Р. В. Иванов-Разумник - Творчество и критика
В новых формах прежние вопросы: «как распутать нить? (Бальмонт). И на новых путях-прежнее поражение. Когда художник-футурист рисует корову, шествующую по скрипке, ему кажется, что он этим побеждает «вещь», едет «верхом на вещи», как Заратустра. В мире вещей скрипка и корова так далеки и различны, в мире творчества художник соединил несоединимое, победил «вещь»! И ведь как раз наоборот: не победа это, а полное поражение, бессилие преодолеть «вещь» внутренне. Конец клубка вещей спрятан глубже этой поверхности, глубже даже, чем думали до футуристов:
И что мне помешает
Воздвигнуть все миры,
Которых пожелает
Закон моей игры?
«Законом моей игры» может быть сочетание коровы и скрипки, но этим не преодолел я ни «скрипки», ни «коровы». Преодоление в том, как изобразить. За давнишнюю «Скрипку» Пикассо, за недавние «Скрипки» Петрова-Водкина я отдам сотню былых «футуристических» скрипок и коров. А вот «Скрипка» В. Маяковского-совсем недурна:
Скрипка издергалась, упрашивая,
и вдруг разревелась,
так по-детски,
Что барабан не выдержал:
«Хорошо, хорошо, хорошо!»
…………………………………….
……….Я встал,
шатаясь, полез через ноты,
сгибающиеся под ужасом пюпитры,
зачем-то крикнул:
«Боже!»
Бросился на деревянную шею:
«Знаете что, скрипка?
Мы ужасно похожи:
Я вот тоже
Ору —
а доказать ничего не умею…»
Он прав: в этом его свойство, — не доказывает, «орет». Но ведь и задача художника-не «доказывать», а «показывать»: а чем и как-на то многие есть пути. Е. Гуро хотела распутать «клубок вещей» перетончением символизма; В. Маяковский хочет достичь этого же огрублением, нутряным «оревом», «истошным криком». Е. Гуро вся была в «романтизме», в мистике, в теософии; В. Маяковский всему этому чужд, он «наивный реалист», и он надрывается от крика, чтобы сброить «вещь», сидящую на его шее.

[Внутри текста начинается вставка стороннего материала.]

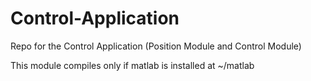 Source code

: Control-Application
===================

Repo for the Control Application (Position Module and Control Module)

This module compiles only if matlab is installed at ~/matlab
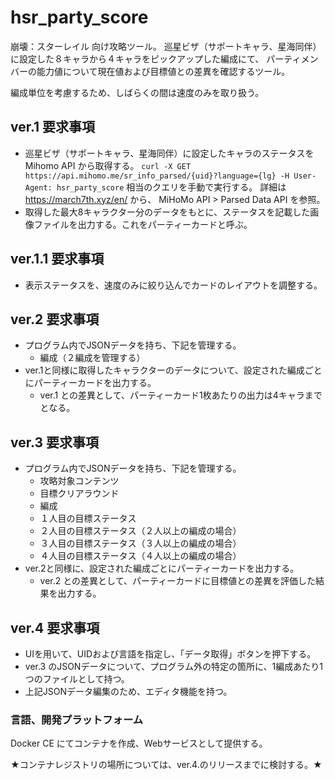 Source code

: # hsr_party_score

崩壊：スターレイル 向け攻略ツール。
巡星ビザ（サポートキャラ、星海同伴）に設定した８キャラから４キャラをピックアップした編成にて、
パーティメンバーの能力値について現在値および目標値との差異を確認するツール。

編成単位を考慮するため、しばらくの間は速度のみを取り扱う。

## ver.1 要求事項

* 巡星ビザ（サポートキャラ、星海同伴）に設定したキャラのステータスを Mihomo API から取得する。
  `curl -X GET https://api.mihomo.me/sr_info_parsed/{uid}?language={lg} -H User-Agent: hsr_party_score` 相当のクエリを手動で実行する。
  詳細は https://march7th.xyz/en/ から、 MiHoMo API > Parsed Data API を参照。
* 取得した最大8キャラクター分のデータをもとに、ステータスを記載した画像ファイルを出力する。これをパーティーカードと呼ぶ。

## ver.1.1 要求事項

* 表示ステータスを、速度のみに絞り込んでカードのレイアウトを調整する。

## ver.2 要求事項

* プログラム内でJSONデータを持ち、下記を管理する。
  * 編成（２編成を管理する）
* ver.1と同様に取得したキャラクターのデータについて、設定された編成ごとにパーティーカードを出力する。
  * ver.1 との差異として、パーティーカード1枚あたりの出力は4キャラまでとなる。

## ver.3 要求事項

* プログラム内でJSONデータを持ち、下記を管理する。
  * 攻略対象コンテンツ
  * 目標クリアラウンド
  * 編成
  * １人目の目標ステータス
  * ２人目の目標ステータス（２人以上の編成の場合）
  * ３人目の目標ステータス（３人以上の編成の場合）
  * ４人目の目標ステータス（４人以上の編成の場合）
* ver.2と同様に、設定された編成ごとにパーティーカードを出力する。
  * ver.2 との差異として、パーティーカードに目標値との差異を評価した結果を出力する。

## ver.4 要求事項

* UIを用いて、UIDおよび言語を指定し、「データ取得」ボタンを押下する。
* ver.3 のJSONデータについて、プログラム外の特定の箇所に、1編成あたり1つのファイルとして持つ。
* 上記JSONデータ編集のため、エディタ機能を持つ。

### 言語、開発プラットフォーム

Docker CE にてコンテナを作成、Webサービスとして提供する。

★コンテナレジストリの場所については、ver.4.のリリースまでに検討する。★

Оба пути-закончились пока что провалом. А вот, в слову сказать, и обратный пример величайшего художественного достижения, распутывания «клубка вещей»: «Котик Летаев» Андрея Белого, подлинного символиста, сумевшего «оседлать вещь». Но это только к слову, для контраста, а теперь обращаюсь к «оседланному вещью» В. Маяковскому, этому громкоголосому Хоме Бруту русской литературы. Какие заклятия голосит он, чтобы избавиться от «ведьмы», и кто побеждает в конце концов в этом неравном поединке? Кто он: «Старик с кошками» (из его же трагедии «Владимир Маяковский»), который трусливо ежится:
Вещи надо рубить!
Недаром в их ласках провидел врага я!
— или «Человек с растянутый лицом» (оттуда же), который недоуменно вопрошает:
А, может быть, вещи надо любить?
Может быть, у вещей душа другая?
Удалось ли ему в своем творчестве «оседлать вещь», или «вещь» бесповоротно оседлала его самого?
V. «Оседланный вещью»
Он давно понял, что «оседлан»; весь смысл его трагедии «Владимир Маяковский»-в этом.

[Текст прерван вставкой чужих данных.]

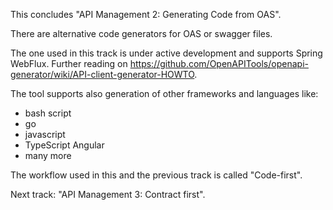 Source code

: This concludes "API Management 2: Generating Code from OAS".

There are alternative code generators for OAS or swagger files.

The one used in this track is under active development and supports Spring WebFlux. 
Further reading on https://github.com/OpenAPITools/openapi-generator/wiki/API-client-generator-HOWTO.

The tool supports also generation of other frameworks and languages like:
- bash script
- go
- javascript
- TypeScript Angular
- many more

The workflow used in this and the previous track is called "Code-first".

Next track: "API Management 3: Contract first".
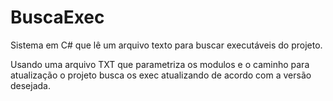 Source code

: # BuscaExec
Sistema em C# que lê um arquivo texto para buscar executáveis do projeto.

Usando uma arquivo TXT que parametriza os modulos e o caminho para atualização o projeto busca os exec atualizando de acordo com a versão desejada.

В земле городов нареклись господами,
лезут стереть нас
бездушные вещи…
И вот-вещи взбунтовались: «сейчас родила старуха время огромный криворотый мятеж». Сперва-отдельные вспышки бунта: то «по крышам затанцовали трубы», то «музыкант не может вытащить рук из белых зубов разъяренных клавиш», (вот это-не корова на скрипке, это подлинно хорошо), то «даже переулки засучили рукава для драки». И вдруг-
И вдруг
все вещи
кинулись,
раздирая голос,
скидывать лохмотья изношенных имен.
Винные витрины,
как по пальцу сатаны,
сами плеснули в днища фляжек.
У обмершего портного
сбежали штаны
и пошли —
одни! —
без человечьих ляжек!
Пьяный,
разинув черную пасть,
вывалился из спальни комод.
Корсеты слезали, боясь упасть,
из вывесок «Robes et modes».
Каждая калоша недоступна и строга…
Об этом «радостно» сообщает «Человек без глаза и ноги». Радостно-ибо перевернулся порядок вещей, корова зашагала по скрипке, «пришло начало новой поры, открылись страны». Здесь-«революционность» футуризма, ненависть к обыденному, культурой набальзамированному, постоянному. Но революционность эта-внутренняя или внешняя?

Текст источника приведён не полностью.